Your assignment. What is needed is every line of the data that includes the word "person". Please copy each one.

Material to process.
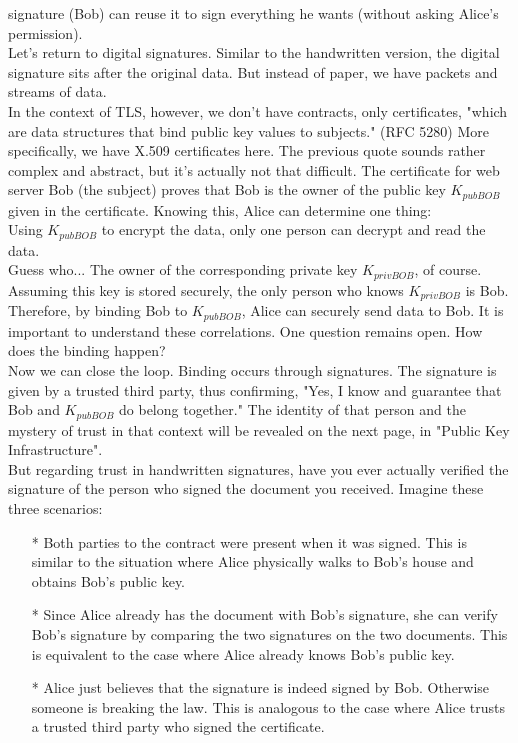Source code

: signature (Bob) can reuse it to sign everything he wants (without asking Alice's permission).
\\
Let's return to digital signatures. Similar to the handwritten version, the digital 
signature sits after the original data. But instead of paper, we have packets and streams 
of data.
\\
In the context of TLS, however, we don't have contracts, only certificates, "which are 
data structures that bind public key values to subjects." (RFC 5280) More specifically, 
we have X.509 certificates here. The previous quote sounds rather complex and abstract, 
but it's actually not that difficult. The certificate for web server Bob (the subject) 
proves that Bob is the owner of the public key $K_{pubBOB}$ given in the certificate. 
Knowing this, Alice can determine one thing:
\\
Using $K_{pubBOB}$ to encrypt the data, only one person can decrypt and read the data.
\\
Guess who... The owner of the corresponding private key $K_{privBOB}$, of course. 
Assuming this key is stored securely, the only person who knows $K_{privBOB}$ is Bob. 
Therefore, by binding Bob to $K_{pubBOB}$, Alice can securely send data to Bob. It is 
important to understand these correlations. One question remains open. How does the binding happen?
\\
Now we can close the loop. 
Binding occurs through signatures. The signature is given by a trusted third party, 
thus confirming, "Yes, I know and guarantee that Bob and $K_{pubBOB}$ do belong together." 
The identity of that person and the mystery of trust in that context will be revealed 
on the next page, in "Public Key Infrastructure".
\\
But regarding trust in handwritten signatures, have you ever actually verified the 
signature of the person who signed the document you received. Imagine these three scenarios:
\begin{itemize}
    \item[*] Both parties to the contract were present when it was signed. This is similar to the situation where Alice physically walks to Bob's house and obtains Bob's public key.
    \item[*] Since Alice already has the document with Bob's signature, she can verify Bob's signature by comparing the two signatures on the two documents. This is equivalent to the case where Alice already knows Bob's public key.
    \item[*] Alice just believes that the signature is indeed signed by Bob. Otherwise someone is breaking the law. This is analogous to the case where Alice trusts a trusted third party who signed the certificate.
\end{itemize}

Solution.
Using $K_{pubBOB}$ to encrypt the data, only one person can decrypt and read the data.
Assuming this key is stored securely, the only person who knows $K_{privBOB}$ is Bob. 
The identity of that person and the mystery of trust in that context will be revealed 
signature of the person who signed the document you received. Imagine these three scenarios:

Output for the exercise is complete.